The honey trap was a Cold War classic. A glamorous woman would approach a gentleman of interest and, through flattery and charm, harvest as much information as possible – including some very specific intelligence. Today’s modern world merely sees the trap move online. Plus ca change…
It has long been established that the Internet is a place where very little can be real. Not just in terms of ‘fake news’, but fake people in general. For instance – a full 270m accounts on Facebook, 3% of the total, belong to people who do not exist. Sometimes this does not really matter – the pages are set up as a ‘joke’. Sometimes the accounts are used for troubling purposes – eg, stalking. And sometimes they are used in direct espionage.
LinkedIn in particular has been in the news recently after the German intelligence service, BfV, alleged that the Chinese government was using fake site profiles to lure and entice specifically chosen German individuals – notably politicians and government officials among them. Not immediately, but once a connection and relationship was established – who knows what could have happened? This is the exact principle of the honey trap, although updated appropriately for the digital age. It is to be expected that the teams behind these profiles (given that the photographs are outrightly stolen from other profiles, the histories are fabricated and the individuals themselves do not exist) would have ultimately attempted to recruit the German citizens or ask them to do something which would ultimately aid a foreign power.

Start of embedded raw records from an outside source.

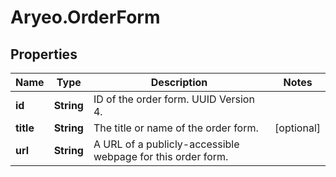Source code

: # Aryeo.OrderForm

## Properties

Name | Type | Description | Notes
------------ | ------------- | ------------- | -------------
**id** | **String** | ID of the order form. UUID Version 4. | 
**title** | **String** | The title or name of the order form. | [optional] 
**url** | **String** | A URL of a publicly-accessible webpage for this order form. | 


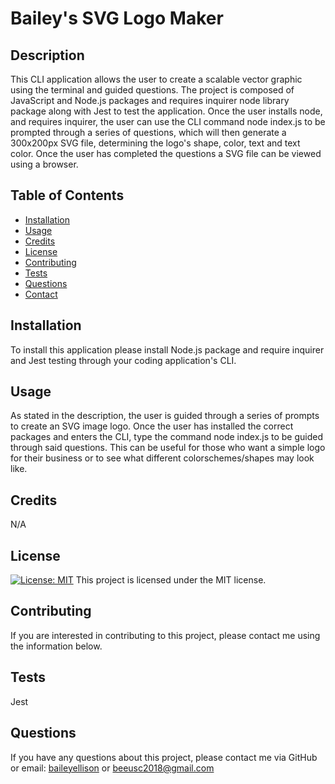 # Bailey's SVG Logo Maker

## Description
This CLI application allows the user to create a scalable vector graphic using the terminal and guided questions. The project is composed of JavaScript and Node.js packages and requires inquirer node library package along with Jest to test the application. Once the user installs node, and requires inquirer, the user can use the CLI command node index.js to be prompted through a series of questions, which will then generate a 300x200px SVG file, determining the logo's shape, color, text and text color. Once the user has completed the questions a SVG file can be viewed using a browser. 

## Table of Contents
* [Installation](#installation)
* [Usage](#usage)
* [Credits](#credits)
* [License](#license)
* [Contributing](#contributing)
* [Tests](#tests)
* [Questions](#questions)
* [Contact](#contact)

## Installation
To install this application please install Node.js package and require inquirer and Jest testing through your coding application's CLI.

## Usage
As stated in the description, the user is guided through a series of prompts to create an SVG image logo. Once the user has installed the correct packages and enters the CLI, type the command node index.js to be guided through said questions. This can be useful for those who want a simple logo for their business or to see what different colorschemes/shapes may look like. 

## Credits
N/A

## License 
[![License: MIT](https://img.shields.io/badge/License-MIT-yellow.svg)](https://opensource.org/licenses/MIT)
This project is licensed under the MIT license.

## Contributing
If you are interested in contributing to this project, please contact me using the information below. 

## Tests
 Jest

## Questions
If you have any questions about this project, please contact me via GitHub or email: [baileyellison](https://github.com/baileyellison) or beeusc2018@gmail.com
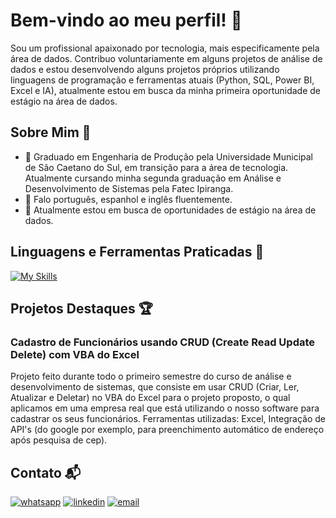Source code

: # Bem-vindo ao meu perfil! 👋

Sou um profissional apaixonado por tecnologia, mais especificamente pela área de dados. Contribuo voluntariamente em alguns projetos de análise de dados e estou desenvolvendo alguns projetos próprios utilizando linguagens de programação e ferramentas atuais (Python, SQL, Power BI, Excel e IA), atualmente estou em busca da minha primeira oportunidade de estágio na área de dados.

## Sobre Mim 🙂

- 🔭 Graduado em Engenharia de Produção pela Universidade Municipal de São Caetano do Sul, em transição para a área de tecnologia. Atualmente cursando minha segunda graduação em Análise e Desenvolvimento de Sistemas pela Fatec Ipiranga.
- 🚀 Falo português, espanhol e inglês fluentemente.
- 💼 Atualmente estou em busca de oportunidades de estágio na área de dados.

## Linguagens e Ferramentas Praticadas 🚀

[![My Skills](https://skillicons.dev/icons?i=py,js,react,nodejs,vite,github,git)](https://skillicons.dev)

## Projetos Destaques 🏆

### Cadastro de Funcionários usando CRUD (Create Read Update Delete) com VBA do Excel 
Projeto feito durante todo o primeiro semestre do curso de análise e desenvolvimento de sistemas, que consiste em usar CRUD (Criar, Ler, Atualizar e Deletar) no VBA do Excel para o projeto proposto, o qual aplicamos em uma empresa real que está utilizando o nosso software para cadastrar os seus funcionários.
Ferramentas utilizadas: Excel, Integração de API's (do google por exemplo, para preenchimento automático de endereço após pesquisa de cep).


## Contato 📬

[![whatsapp](https://img.shields.io/badge/WhatsApp-25D366?style=for-the-badge&logo=whatsapp&logoColor=white)](https://wa.me/5511992550740)
[![linkedin](https://img.shields.io/badge/LinkedIn-0077B5?style=for-the-badge&logo=linkedin&logoColor=white)](https://www.linkedin.com/in/felipezanirato/)
[![email](https://img.shields.io/badge/Gmail-D14836?style=for-the-badge&logo=gmail&logoColor=white)](mailto:felipe.zanirato01@gmail.com)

The four principles of espionage used to be MICE: Money, Ideology, Compromise, Ego. These were the four ways by which someone could be turned. They may have been stuck with massive debt… they hated the system they were a part of… they had an embarrassing secret which they did not revealed… they were swayed by the beautiful woman who was talking to them. In the modern era it might serve us to add a fifth: Opportunity. Many within the corporate or political worlds will look for any edge that can place them above the competition. This may be just Linking with someone to improve a network ‘just in case’, or it can be to seriously consider what they are offering. The problem is, what they are offering may be a one-way ticket to unwitting espionage.
The problem is – as with the honey trap who convinces you, yes you, that you’re the most fascinating person in the world to her, and what do you do and can you show me what you’re working on sometime – these fake profiles (or other Opportunities) are tooled to precision to be as appealing as possible, and this is what makes them so successful. Sometimes they will be tailored and launched against just one person, having first conducted a thorough assessment (including through social media) of what that particular person is most likely to respond to. Sometimes they are content to see who they can snare first, and then build up the trust from there. From that point, the Non-Official Cover (NOC) staff stationed in-country will be able to step in, often to the point where the victim still remains unaware that he/she is getting into very deep water.
Beijing is not alone in this tactic (the Fancy Bears group out of Russia springs to mind) but it is certainly one of the most prominent in using the lure of Opportunity for the great game of espionage. It is also, of course, just as applicable to the world of business. Industrial espionage has to start somewhere, after all.
KCS can attest to ‘the power of the profile’. Clients have at times, been taken in by these fake pages and have gone on to lose significant amounts through an extended program of social engineering and honey-trapping. On other occasions, the ease with which these work is proven through the conducting of assorted assignments to test and assess just how much a given organisation is susceptible to the modern-day traps.